# Asymptotic behaviour of $\sum_{p\leq x} \frac{1}{p^2}$

As the title suggests, I want to find the asymptotic behaviour of this sum as $x\rightarrow \infty$, I tried by summation by parts but didn’t succeed I also tried using the asymptotic behvaiour of the sum

$$\sum_{p\leq x} \frac{1}{p} \sim_{x \to \infty} \log \log x$$

i.e squaring both sides gives me:

$$\sum_{p\leq x} \frac{1}{p^2} + \sum_{\substack{q,p\leq x\\p\neq q}} \frac{1}{pq} \sim_{x \to \infty} \log^2(\log x)$$

But then, how do I estimate the second term in the LHS?

#### Solutions Collecting From Web of "Asymptotic behaviour of $\sum_{p\leq x} \frac{1}{p^2}$"

The prime zeta function $P(s)$, for $\text{Real}(s) > 1$, is defined as
$$P(s) = \sum_{\overset{p=1}{p \text{ is prime}}}^{\infty} \dfrac1{p^s}$$
The sum converges for $\text{Real}(s) > 1$, similar to the $\zeta$-function.
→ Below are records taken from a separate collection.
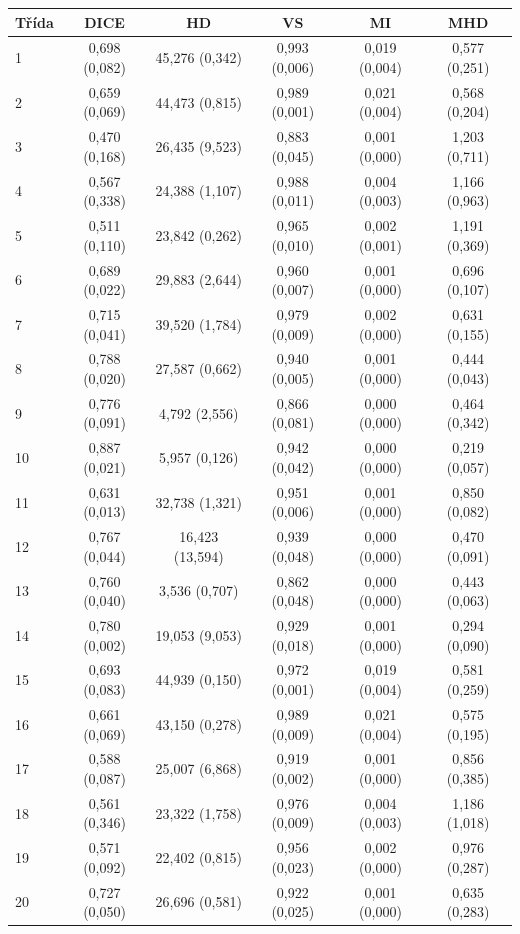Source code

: \begin{tabular}{l c c c c c}
 \hline
Třída & DICE & HD & VS & MI & MHD \\ \hline
1 & 0,698 (0,082) & 45,276 (0,342) & 0,993 (0,006) & 0,019 (0,004) & 0,577 (0,251) \\
2 & 0,659 (0,069) & 44,473 (0,815) & 0,989 (0,001) & 0,021 (0,004) & 0,568 (0,204) \\
3 & 0,470 (0,168) & 26,435 (9,523) & 0,883 (0,045) & 0,001 (0,000) & 1,203 (0,711) \\
4 & 0,567 (0,338) & 24,388 (1,107) & 0,988 (0,011) & 0,004 (0,003) & 1,166 (0,963) \\
5 & 0,511 (0,110) & 23,842 (0,262) & 0,965 (0,010) & 0,002 (0,001) & 1,191 (0,369) \\
6 & 0,689 (0,022) & 29,883 (2,644) & 0,960 (0,007) & 0,001 (0,000) & 0,696 (0,107) \\
7 & 0,715 (0,041) & 39,520 (1,784) & 0,979 (0,009) & 0,002 (0,000) & 0,631 (0,155) \\
8 & 0,788 (0,020) & 27,587 (0,662) & 0,940 (0,005) & 0,001 (0,000) & 0,444 (0,043) \\
9 & 0,776 (0,091) & 4,792 (2,556) & 0,866 (0,081) & 0,000 (0,000) & 0,464 (0,342) \\
10 & 0,887 (0,021) & 5,957 (0,126) & 0,942 (0,042) & 0,000 (0,000) & 0,219 (0,057) \\
11 & 0,631 (0,013) & 32,738 (1,321) & 0,951 (0,006) & 0,001 (0,000) & 0,850 (0,082) \\
12 & 0,767 (0,044) & 16,423 (13,594) & 0,939 (0,048) & 0,000 (0,000) & 0,470 (0,091) \\
13 & 0,760 (0,040) & 3,536 (0,707) & 0,862 (0,048) & 0,000 (0,000) & 0,443 (0,063) \\
14 & 0,780 (0,002) & 19,053 (9,053) & 0,929 (0,018) & 0,001 (0,000) & 0,294 (0,090) \\
15 & 0,693 (0,083) & 44,939 (0,150) & 0,972 (0,001) & 0,019 (0,004) & 0,581 (0,259) \\
16 & 0,661 (0,069) & 43,150 (0,278) & 0,989 (0,009) & 0,021 (0,004) & 0,575 (0,195) \\
17 & 0,588 (0,087) & 25,007 (6,868) & 0,919 (0,002) & 0,001 (0,000) & 0,856 (0,385) \\
18 & 0,561 (0,346) & 23,322 (1,758) & 0,976 (0,009) & 0,004 (0,003) & 1,186 (1,018) \\
19 & 0,571 (0,092) & 22,402 (0,815) & 0,956 (0,023) & 0,002 (0,000) & 0,976 (0,287) \\
20 & 0,727 (0,050) & 26,696 (0,581) & 0,922 (0,025) & 0,001 (0,000) & 0,635 (0,283) \\

\end{tabular}
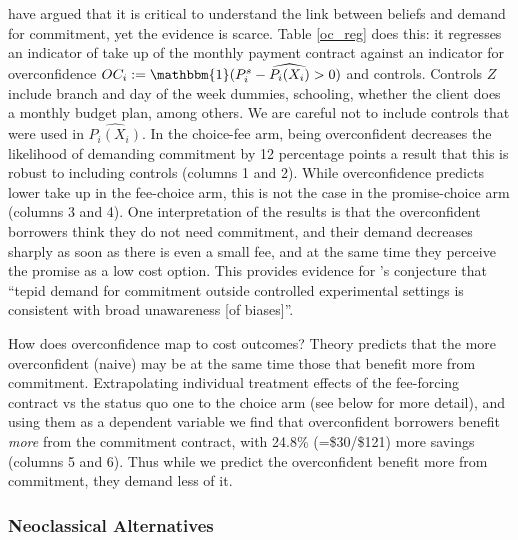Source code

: \documentclass[oneside,11pt]{article}
\begin{document}
\cite{Sprenger} have argued that it is critical to understand the link between beliefs and demand for commitment, yet the evidence is scarce. Table \ref{oc_reg} does this: it regresses an indicator of take up of the monthly payment contract against an indicator for overconfidence $OC_i:=\mathbbm{1}(P^s_i-\widehat{P_i(X_i)}>0)$ and controls. Controls $Z$ include branch and day of the week dummies, schooling, whether the client does a monthly budget plan, among others. We are careful not to include controls that were used in $\widehat{P_i(X_i)}$. %
In the choice-fee arm, being overconfident decreases the likelihood of demanding commitment by 12 percentage points a result that this is robust to including controls  (columns 1 and 2). While overconfidence predicts lower take up in the fee-choice arm, this is not the case in the promise-choice arm (columns 3 and 4).  One interpretation of the results is that the overconfident borrowers think they do not need commitment, and their demand decreases sharply as soon as there is even a small fee, and at the same time they perceive the promise as a low cost option. This provides evidence for \cite{Sprenger}'s conjecture that ``tepid demand for commitment outside controlled experimental settings is consistent with broad unawareness [of biases]''. 

How does overconfidence map to cost outcomes? Theory predicts that the more overconfident (naive) may be at the same time those that benefit more from commitment. Extrapolating individual treatment effects of the fee-forcing contract vs the status quo one to the choice arm (see below for more detail), and using them as a dependent variable we find that overconfident borrowers benefit \textit{more} from the commitment contract, with {24.8}\% (=\${30}/\${121}) more savings (columns 5 and 6). Thus while we predict the overconfident benefit more from commitment, they demand less of it. 



\subsubsection{Neoclassical Alternatives} \label{neoclasical}
\end{document}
Your sum is $P(2)$ and is approximately $0.4522474200410654985065\ldots$.

There are no “nice” values for $P(s)$ where $s \in \mathbb{Z}^+ \backslash \{1\}$. A very crude argument why there are no “nice” values for $P(s)$ is due to the fact that the function, $$g(n) = \dfrac{\mathbb{I}_{n \text{ is a prime}}}{n^s}$$ is not a “nice” arithmetic function in the usual sense i.e. it is not even multiplicative for instance.

Using an estimate of the difference between the prime counting function, $\pi(n)$ and the logarithmic integral function, $\mathrm{li}(x)$, we can estimate the tail of the series.

Let $\Delta(n)=\pi(n)-\mathrm{li}(n)$. Without assuming the Riemann Hypothesis, we have that for any $m$
$$\Delta(n)=O\left(\frac{\raise{2pt}n}{\log(n)^m}\right)\tag{1}$$

Summing by parts and using $(1)$ with $m=2$, we get
\begin{align} \sum_{k=n}^\infty\frac{1}{k^2}(\Delta(k)-\Delta(k-1)) &=-\frac{\Delta(n-1)}{n^2}+\sum_{k=n}^\infty\Delta(k)\left(\frac{1}{k^2}-\frac{1}{(k+1)^2}\right)\\ &=O\left(\frac{1}{n\log(n)^2}\right)\tag{2} \end{align}
Using $(2)$, we get
\begin{align} \sum_{p\ge n}\frac{1}{p^2} &=\sum_{k=n}^\infty\frac{1}{k^2}(\pi(k)-\pi(k-1))\\ &=\sum_{k=n}^\infty\frac{1}{k^2}(\mathrm{li}(k)-\mathrm{li}(k-1))+O\left(\frac{1}{n\log(n)^2}\right)\\ &=\int_n^\infty\frac{\mathrm{d}x}{x^2\log(x)}+O\left(\frac{1}{n\log(n)^2}\right)\\ &=\int_n^\infty\frac{\log(x)+1}{x^2\log(x)^2}\mathrm{d}x+O\left(\frac{1}{n\log(n)^2}\right)\\ &=\frac{1}{n\log(n)}+O\left(\frac{1}{n\log(n)^2}\right)\tag{3} \end{align}